WASHINGTON — NASA’s Jet Propulsion Laboratory (JPL) — which is run by California Institute of Technology employees, not federal civil servants — temporarily dodged the government shutdown bullet, ensuring that several major robotic space missions —  at least for the immediate future — continued regular operations as other NASA centers shut their doors to all but a small number of “essential” personnel. 

“Because all of our employees are here and working, all of our day-to-day missions that were planned will continue,” Veronica McGregor, a spokeswoman for JPL, told SpaceNews Oct. 1. “All of NASA’s existing missions are expected to continue space operations.”

The reprieve will not continue indefinitely. McGregor said JPL would continue normal operations “for the next week, and then they will be reassessing the situation here on a weekly basis to see how long we can continue.”

While all but 549 of NASA’s roughly 18,000 civil servants have been furloughed, some contractors would be able to continue their work for the space agency, NASA spokesman Allard Beutel said Sept. 30.

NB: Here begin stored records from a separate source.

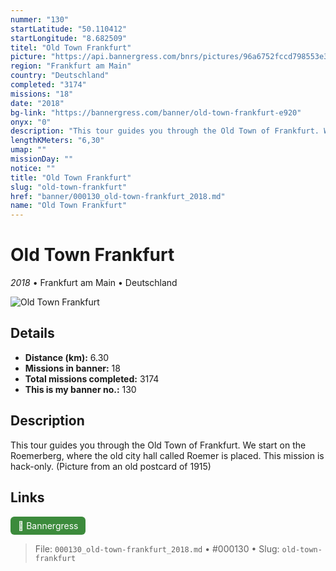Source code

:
 ```yaml
---
nummer: "130"
startLatitude: "50.110412"
startLongitude: "8.682509"
titel: "Old Town Frankfurt"
picture: "https://api.bannergress.com/bnrs/pictures/96a6752fccd798553e396984d7f492c4"
region: "Frankfurt am Main"
country: "Deutschland"
completed: "3174"
missions: "18"
date: "2018"
bg-link: "https://bannergress.com/banner/old-town-frankfurt-e920"
onyx: "0"
description: "This tour guides you through the Old Town of Frankfurt. We start on the Roemerberg, where the old city hall called Roemer is placed. This mission is hack-only.\n(Picture from an old postcard of 1915)"
lengthKMeters: "6,30"
umap: ""
missionDay: ""
notice: ""
title: "Old Town Frankfurt"
slug: "old-town-frankfurt"
href: "banner/000130_old-town-frankfurt_2018.md"
name: "Old Town Frankfurt"
---
```

# Old Town Frankfurt

*2018* • Frankfurt am Main • Deutschland

![Old Town Frankfurt](https://api.bannergress.com/bnrs/pictures/96a6752fccd798553e396984d7f492c4)



## Details
- **Distance (km):** 6.30
- **Missions in banner:** 18
- **Total missions completed:** 3174
- **This is my banner no.:** 130



## Description
This tour guides you through the Old Town of Frankfurt. We start on the Roemerberg, where the old city hall called Roemer is placed. This mission is hack-only.
(Picture from an old postcard of 1915)



## Links
<a href="https://bannergress.com/banner/old-town-frankfurt-e920" target="_blank" style="display:inline-block;margin-right:8px;padding:6px 12px;background:#3c8b3c;color:#fff;text-decoration:none;border-radius:6px;">🔗 Bannergress</a>



> File: `000130_old-town-frankfurt_2018.md`
> • #000130
> • Slug: `old-town-frankfurt`
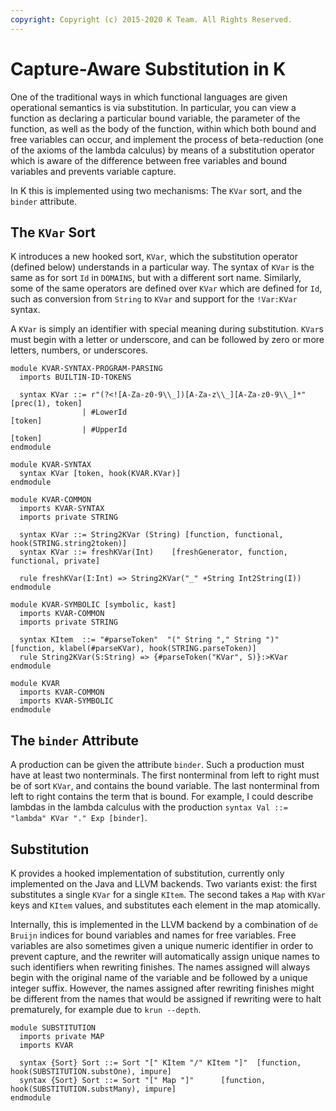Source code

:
 ```yaml
---
copyright: Copyright (c) 2015-2020 K Team. All Rights Reserved.
---
```


Capture-Aware Substitution in K
===============================

One of the traditional ways in which functional languages are given operational
semantics is via substitution. In particular, you can view a function as
declaring a particular bound variable, the parameter of the function, as well
as the body of the function, within which both bound and free variables can
occur, and implement the process of beta-reduction (one of the axioms of the
lambda calculus) by means of a substitution operator which is aware of the
difference between free variables and bound variables and prevents variable
capture.

In K this is implemented using two mechanisms: The `KVar` sort, and the
`binder` attribute.

The `KVar` Sort
---------------

K introduces a new hooked sort, `KVar`, which the substitution operator
(defined below) understands in a particular way. The syntax of `KVar` is the
same as for sort `Id` in `DOMAINS`, but with a different sort name. Similarly,
some of the same operators are defined over `KVar` which are defined for `Id`,
such as conversion from `String` to `KVar` and support for the `!Var:KVar`
syntax.

A `KVar` is simply an identifier with special meaning during substitution.
`KVar`s must begin with a letter or underscore,
and can be followed by zero or more letters, numbers, or underscores.

```k
module KVAR-SYNTAX-PROGRAM-PARSING
  imports BUILTIN-ID-TOKENS

  syntax KVar ::= r"(?<![A-Za-z0-9\\_])[A-Za-z\\_][A-Za-z0-9\\_]*"     [prec(1), token]
                | #LowerId                                             [token]
                | #UpperId                                             [token]
endmodule

module KVAR-SYNTAX
  syntax KVar [token, hook(KVAR.KVar)]
endmodule

module KVAR-COMMON
  imports KVAR-SYNTAX
  imports private STRING

  syntax KVar ::= String2KVar (String) [function, functional, hook(STRING.string2token)]
  syntax KVar ::= freshKVar(Int)    [freshGenerator, function, functional, private]

  rule freshKVar(I:Int) => String2KVar("_" +String Int2String(I))
endmodule

module KVAR-SYMBOLIC [symbolic, kast]
  imports KVAR-COMMON
  imports private STRING

  syntax KItem  ::= "#parseToken"  "(" String "," String ")"  [function, klabel(#parseKVar), hook(STRING.parseToken)]
  rule String2KVar(S:String) => {#parseToken("KVar", S)}:>KVar
endmodule

module KVAR
  imports KVAR-COMMON
  imports KVAR-SYMBOLIC
endmodule
```

The `binder` Attribute
----------------------

A production can be given the attribute `binder`. Such a production must have
at least two nonterminals. The first nonterminal from left to right must be of
sort `KVar`, and contains the bound variable. The last nonterminal from left
to right contains the term that is bound. For example, I could describe lambdas
in the lambda calculus with the production 
`syntax Val ::= "lambda" KVar "." Exp [binder]`.

Substitution
------------

K provides a hooked implementation of substitution, currently only implemented
on the Java and LLVM backends. Two variants exist: the first substitutes
a single `KVar` for a single `KItem`. The second takes a `Map` with `KVar`
keys and `KItem` values, and substitutes each element in the map atomically.

Internally, this is implemented in the LLVM backend by a combination of
`de Bruijn` indices for bound variables and names for free variables. Free
variables are also sometimes given a unique numeric identifier in order to
prevent capture, and the rewriter will automatically assign unique names to
such identifiers when rewriting finishes. The names assigned will always begin
with the original name of the variable and be followed by a unique integer
suffix. However, the names assigned after rewriting finishes might be different
from the names that would be assigned if rewriting were to halt prematurely,
for example due to `krun --depth`.

```k
module SUBSTITUTION
  imports private MAP
  imports KVAR

  syntax {Sort} Sort ::= Sort "[" KItem "/" KItem "]"  [function, hook(SUBSTITUTION.substOne), impure]
  syntax {Sort} Sort ::= Sort "[" Map "]"      [function, hook(SUBSTITUTION.substMany), impure]
endmodule
```
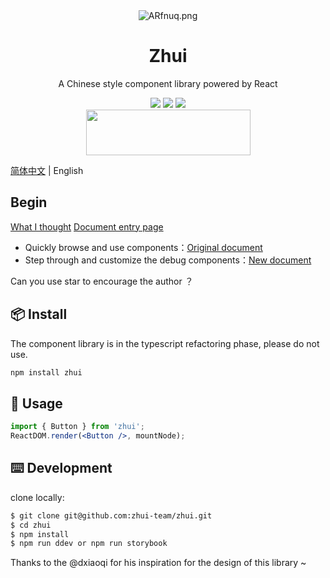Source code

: <div align='center'>
  <img src="https://s2.ax1x.com/2019/04/05/ARfnuq.png" alt="ARfnuq.png" border="0" />
  <h1 align="center">Zhui</h1>
  <p>A Chinese style component library powered by React</p>
  <img src='https://img.shields.io/badge/language-javascript-1770a8.svg?style=flat-square' />
  <img src='https://img.shields.io/badge/license-MIT-0f1423.svg?style=flat-square' />
  <img src='https://img.shields.io/badge/style-Chinese-c45a65.svg?style=flat-square' />
</div>
<div align='center'>
  <img src='https://s2.ax1x.com/2019/02/12/kdzbqA.md.png' height="73" width="263">
</div>


[简体中文](./README.md) | English

## Begin

[What I thought](https://juejin.im/post/5c617a355188256299385138)
[Document entry page](https://zhui-team.github.io/zhui/)

+ Quickly browse and use components：[Original document](https://inspiring-bardeen-426f2e.netlify.com/)
+ Step through and customize the debug components：[New document](https://addonedn.github.io/Zhui/)

Can you use star to encourage the author ？

## 📦 Install

The component library is in the typescript refactoring phase, please do not use.

```bash
npm install zhui
```

## 🔨 Usage

```jsx
import { Button } from 'zhui';
ReactDOM.render(<Button />, mountNode);
```

## ⌨️ Development

clone locally:

```bash
$ git clone git@github.com:zhui-team/zhui.git
$ cd zhui
$ npm install
$ npm run ddev or npm run storybook
```

Thanks to the @dxiaoqi for his inspiration for the design of this library ~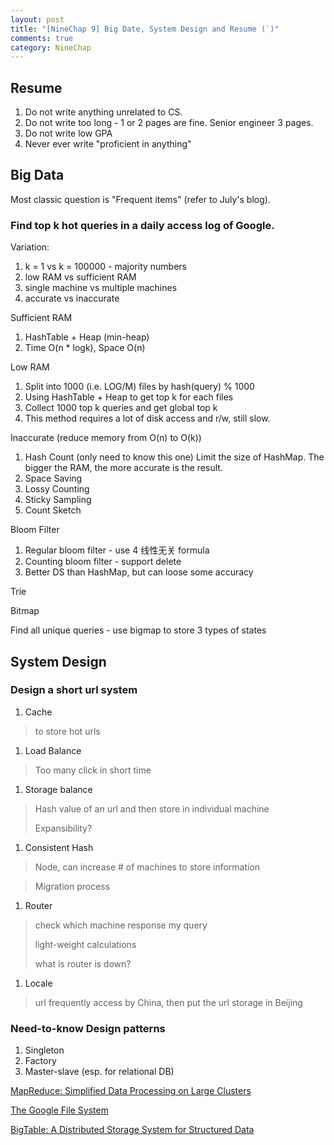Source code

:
 ```yaml
---
layout: post
title: "[NineChap 9] Big Date, System Design and Resume (`)"
comments: true
category: NineChap
---
```


## Resume

1. Do not write anything unrelated to CS. 
1. Do not write too long - 1 or 2 pages are fine. Senior engineer 3 pages. 
1. Do not write low GPA
1. Never ever write "proficient in anything"

## Big Data

Most classic question is "Frequent items" (refer to July's blog). 

### Find top k hot queries in a daily access log of Google. 

Variation:

1. k = 1 vs k = 100000 - majority numbers
1. low RAM vs sufficient RAM
1. single machine vs multiple machines
1. accurate vs inaccurate

Sufficient RAM

1. HashTable + Heap (min-heap)
1. Time O(n * logk), Space O(n)

Low RAM

1. Split into 1000 (i.e. LOG/M) files by hash(query) % 1000
1. Using HashTable + Heap to get top k for each files
1. Collect 1000 top k queries and get global top k
1. This method requires a lot of disk access and r/w, still slow. 

Inaccurate (reduce memory from O(n) to O(k))

1. Hash Count (only need to know this one)
    Limit the size of HashMap. The bigger the RAM, the more accurate is the result. 
1. Space Saving
1. Lossy Counting
1. Sticky Sampling
1. Count Sketch

Bloom Filter

1. Regular bloom filter - use 4 线性无关 formula
1. Counting bloom filter - support delete
1. Better DS than HashMap, but can loose some accuracy

Trie

Bitmap

Find all unique queries - use bigmap to store 3 types of states

## System Design

### Design a short url system

1. Cache 

> to store hot urls

1. Load Balance 

> Too many click in short time

1. Storage balance

> Hash value of an url and then store in 
individual machine
>
> Expansibility?

1. Consistent Hash

> Node, can increase # of machines to store information

> Migration process

1. Router

> check which machine response my query
>
> light-weight calculations
>
> what is router is down?

1. Locale

> url frequently access by China, then put the url storage in Beijing

### Need-to-know Design patterns

1. Singleton
1. Factory
1. Master-slave (esp. for relational DB)

[MapReduce: Simplified Data Processing on Large Clusters](http://static.googleusercontent.com/media/research.google.com/en//archive/mapreduce-osdi04.pdf)

[The Google File System](http://static.googleusercontent.com/media/research.google.com/en//archive/gfs-sosp2003.pdf)

[BigTable: A Distributed Storage System for Structured Data](http://static.googleusercontent.com/media/research.google.com/en//archive/bigtable-osdi06.pdf)
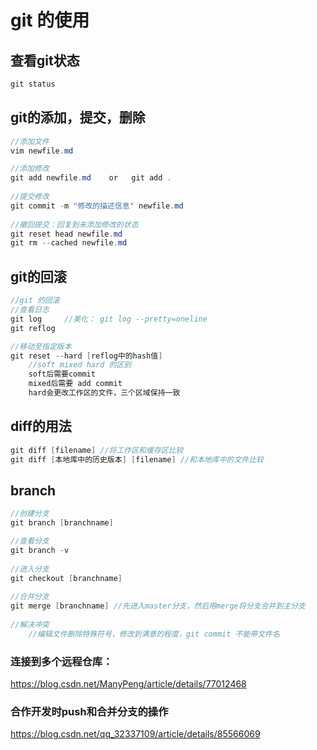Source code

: # git 的使用

## 查看git状态

``` java 
git status
```

## git的添加，提交，删除

```java
//添加文件
vim newfile.md

//添加修改
git add newfile.md    or   git add .
    
//提交修改
git commit -m "修改的描述信息" newfile.md
    
//撤回提交：回复到未添加修改的状态
git reset head newfile.md
git rm --cached newfile.md
```



## git的回滚

```java
//git 的回滚
//查看日志
git log		//美化： git log --pretty=oneline
git reflog

//移动至指定版本
git reset --hard [reflog中的hash值] 
    //soft mixed hard 的区别
    soft后需要commit
    mixed后需要 add commit
    hard会更改工作区的文件，三个区域保持一致
```

## diff的用法

```java
git diff [filename] //将工作区和缓存区比较
git diff [本地库中的历史版本] [filename] //和本地库中的文件比较
```

## branch 

```java
//创建分支
git branch [branchname]

//查看分支
git branch -v
    
//进入分支
git checkout [branchname]
    
//合并分支
git merge [branchname] //先进入master分支，然后用merge将分支合并到主分支
    
//解决冲突
    //编辑文件删除特殊符号，修改到满意的程度，git commit 不能带文件名
```



### 连接到多个远程仓库：

https://blog.csdn.net/ManyPeng/article/details/77012468

### 合作开发时push和合并分支的操作

https://blog.csdn.net/qq_32337109/article/details/85566069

“Contractors that have sufficient funds on contract and have a facility outside NASA can keep working,” Beutel told SpaceNews. “If they’re doing any work on a federal facility, that has to stop.”

JPL, unlike other NASA centers, is a federally funded research-and-development center run by the California Institute of Technology under contract to NASA. That means data gathered by JPL-led missions can still be parsed by scientists and engineers at the Pasadena, Calif., field center. For missions run by other centers, skeleton crews will operate spacecraft to ensure that data keep flowing, but prohibit anyone from studying them in detail until the shutdown is resolved.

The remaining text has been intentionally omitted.